STEPHEN H. ANDERSON, Circuit Judge.

I. INTRODUCTION

The plaintiff in this antitrust action is Mul-tistate Legal Studies, Inc. (“PMBR”), a commercial provider of bar examination preparation to would-be lawyers in Colorado and elsewhere. PMBR claims that anticompeti-tive actions by two other providers of bar review courses, defendants Harcourt Brace Jovanovieh Legal and Professional Publications, Inc. (“HBJL”) and its Colorado licensee, Colorado Professional Education, Inc. d/b/a Colorado Bar Refresher, Inc. (“CBR”), were the reason PMBR’s Colorado market share dropped from 84 percent in 1991 to 23 percent in 1993.

PMBR accuses HBJL and CBR of the following antitrust law violations: engaging in an illegal tying arrangement and conspiring to fix predatory prices, in violation of section 1 of the Sherman Act; attempting and conspiring to monopolize the supplemental bar workshop market and monopolizing and conspiring to monopolize the full-service bar review course market, in violation of section 2 of the Sherman Act. PMBR appeals the district court’s grant of summary judgment against it on all claims.1

We hold that PMBR has shown a genuine issue of material fact with respect to the Sherman Act section 1 tying and predatory pricing claims, and the Sherman Act section 2 claims of attempt and conspiracy to monopolize the supplemental course market, but not with respect to the claims of monopolization of and conspiracy to monopolize the full-service course market.

PMBR also appeals the district court’s order overruling PMBR’s objections to a magistrate judge’s order concerning confidential record information. Because we are remanding the case for trial of other issues, the court’s order on this issue becomes interlocutory, and we decline to review it at this time.

II. BACKGROUND

A. BAR EXAM PREPARATION

The Colorado bar exam consists of four components: the Multistate Bar Exam [1544]*1544(“MBE”), the Multistate Professional Responsibility Exam (“MPRE”), essay questions, and a law practice simulation problem known as a “performance test.”

Two types of bar review courses are relevant to this litigation: “full-service” courses, designed to prepare students for all components of a jurisdiction’s bar examination, and “supplemental multistate workshops,” which prepare students for only the MBE portion of a jurisdiction’s bar exam.

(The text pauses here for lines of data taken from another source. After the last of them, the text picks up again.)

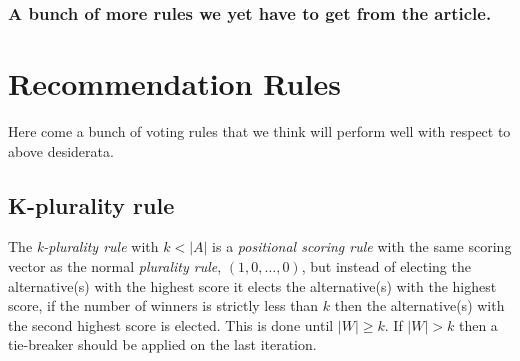 \documentclass{article}
\begin{document}
 \subsubsection{A bunch of more rules we yet have to get from the article.} 


\section{Recommendation Rules}

Here come a bunch of voting rules that we think will perform well with respect to above desiderata.





\subsection{K-plurality rule}

The {\em k-plurality rule} with $k<|A|$ is a {\em positional scoring rule} with the same scoring vector as the normal
{\em plurality rule}, $(1,0, \dots, 0)$, but instead of electing the alternative(s) with the highest score it elects the
alternative(s) with the highest score, if the number of winners is strictly less than $k$ then the alternative(s) with
the second highest score is elected. This is done until $|W| \geq k$. If $|W| > k$ then a tie-breaker should be applied
on the last iteration.
\end{document}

At the heart of this case is the 1992 decision by HBJL and CBR, who previously had offered their full-service course and their supplemental MBE course separately, to offer the full-service course only in a package with the supplemental workshop. HBJL is the country’s largest provider of full-service bar review courses. Its exclusive Colorado licensee, CBR, is entitled to use HBJL’s “BAR/BRI” course trade name, course materials and national lecturers. HBJL and CBR have stipulated for summary judgment purposes that they exercise monopoly power over the Colorado full-service course market; PMBR’s evidence puts their market share at more than 80 percent. See Plaintiff-Appellant’s App. at 191 (Summ. of Attach, to Pl.’s Mem. in Opp’n to Defs.’ Mot.Summ.J. [hereinafter “Summary”]). Their only full-service competitor in Colorado is a company called SMH Bar Review.

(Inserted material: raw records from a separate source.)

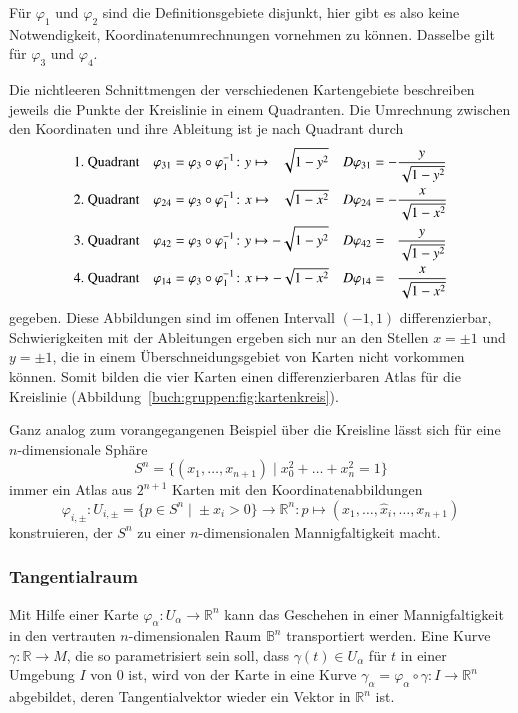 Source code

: \begin{beispiel}
Für $\varphi_1$ und $\varphi_2$ sind die Definitionsgebiete disjunkt,
hier gibt es also keine Notwendigkeit, Koordinatenumrechnungen vornehmen
zu können.
Dasselbe gilt für $\varphi_3$ und $\varphi_4$.

Die nichtleeren Schnittmengen der verschiedenen Kartengebiete beschreiben
jeweils die Punkte der Kreislinie in einem Quadranten.
Die Umrechnung zwischen den Koordinaten und ihre Ableitung
ist je nach Quadrant durch
\begin{align*}
&\text{1.~Quadrant}&
\varphi_{31}
&=
\varphi_3\circ\varphi_1^{-1}\colon y\mapsto\phantom{-}\sqrt{1-y^2\mathstrut}
&
D\varphi_{31}
&=
-\frac{y}{\sqrt{1-y^2\mathstrut}}
\\
&\text{2.~Quadrant}&
\varphi_{24}
&=
\varphi_3\circ\varphi_1^{-1}\colon x\mapsto\phantom{-}\sqrt{1-x^2\mathstrut}
&
D\varphi_{24}
&=
-\frac{x}{\sqrt{1-x^2\mathstrut}}
\\
&\text{3.~Quadrant}&
\varphi_{42}
&=
\varphi_3\circ\varphi_1^{-1}\colon y\mapsto-\sqrt{1-y^2\mathstrut}
&
D\varphi_{42}
&=
\phantom{-}\frac{y}{\sqrt{1-y^2\mathstrut}}
\\
&\text{4.~Quadrant}&
\varphi_{14}
&=
\varphi_3\circ\varphi_1^{-1}\colon x\mapsto-\sqrt{1-x^2\mathstrut}
&
D\varphi_{14}
&=
\phantom{-}\frac{x}{\sqrt{1-x^2\mathstrut}}
\end{align*}
gegeben.
Diese Abbildungen sind im offenen Intervall $(-1,1)$ differenzierbar,
Schwierigkeiten mit der Ableitungen ergeben sich nur an den Stellen
$x=\pm1$ und $y=\pm 1$, die in einem Überschneidungsgebiet von Karten
nicht vorkommen können.
Somit bilden die vier Karten einen differenzierbaren Atlas für
die Kreislinie (Abbildung~\ref{buch:gruppen:fig:kartenkreis}).
\end{beispiel}

\begin{beispiel}
Ganz analog zum vorangegangenen Beispiel über die Kreisline lässt sich
für eine $n$-di\-men\-sio\-nale Sphäre
\[
S^n = \{ (x_1,\dots,x_{n+1})\;|\; x_0^2+\dots+x_n^2=1\}
\]
immer ein Atlas aus $2^{n+1}$ Karten mit den Koordinatenabbildungen
\[
\varphi_{i,\pm}
\colon
U_{i,\pm}
=
\{p\in S^n\;|\; \pm x_i >0\}
\to
\mathbb{R}^n
:
p\mapsto (x_1,\dots,\hat{x}_i,\dots,x_{n+1})
\]
konstruieren, der $S^n$ zu einer $n$-dimensionalen Mannigfaltigkeit macht.
\end{beispiel}

\subsubsection{Tangentialraum}
Mit Hilfe einer Karte $\varphi_\alpha\colon U_\alpha\to\mathbb{R}^n$
kann das Geschehen in einer Mannigfaltigkeit in den vertrauten 
$n$-dimensionalen Raum $\mathbb{B}^n$ transportiert werden. 
Eine Kurve $\gamma\colon \mathbb{R}\to M$, die so parametrisiert sein
soll, dass $\gamma(t)\in U_\alpha$ für $t$ in einer Umgebung $I$ von $0$ ist,
wird von der Karte in eine Kurve
$\gamma_\alpha=\varphi_\alpha\circ\gamma\colon I\to \mathbb{R}^n$ 
abgebildet,
deren Tangentialvektor wieder ein Vektor in $\mathbb{R}^n$ ist.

The evidence indicates both sides have viewed PMBR as a potential competitor in the Colorado full-service course market. It invested three years and $1 million in an effort to enter the California full-service market, but ultimately abandoned that effort. In conjunction with a company called BRG, PMBR offers a full-service course in Georgia, Alabama, and Tennessee, and has expressed its plans to expand throughout the Southeast. PMBR claims that its plan to expand its full-service course from California to other states, including Colorado, has been stymied by the losses caused by the Defendants’ alleged predatory acts. Id. at 360-61 (Fein-berg Aff. ¶ 30).

PMBR is the largest provider of supplemental MBE workshops nationally, and in Colorado it currently offers only supplemental MBE workshops. PMBR controlled 84 percent of the Colorado supplemental MBE market in 1991 but claims to have dropped to 23 percent by 1993. As discussed infra, HBJL and CBR contest these figures, but we accept them as true for summary judgment purposes. See Eastman Kodak Co. v. Image Technical Servs., Inc., 504 U.S. 451, 456, 112 S.Ct. 2072, 2076, 119 L.Ed.2d 265 (1992).

In addition to the full-service BAR/BRI course, HBJL and CBR also offer a supplemental MBE workshop that competes with PMBR’s workshop. The Defendants’ course was previously called the HBJ Multistate Workshop; now it is called “Gilbert.” In 1991, the Defendants had 11 percent of the Colorado workshop market, but by 1993 their share had risen to 76 percent. Other actual or potential competitors in that market include a company called APTS, with 1 percent of the market in 1993; Reed Law Group, which planned a 1993 workshop but cancelled it; and SMH Bar Review, which historically has bundled its MBE training into its full-service course but also offered a separate workshop in 1991.

B. ANTICOMPETITIVE ACTS

PMBR claims that HBJL and CBR engaged in various anticompetitive acts directly targeted at PMBR in the supplemental MBE market. PMBR also claims that HBJL and CBR illegally acquired their monopoly power in the full-service market through a secret market allocation agreement, and their monopoly power made it possible for their acts in the MBE workshop market to harm PMBR.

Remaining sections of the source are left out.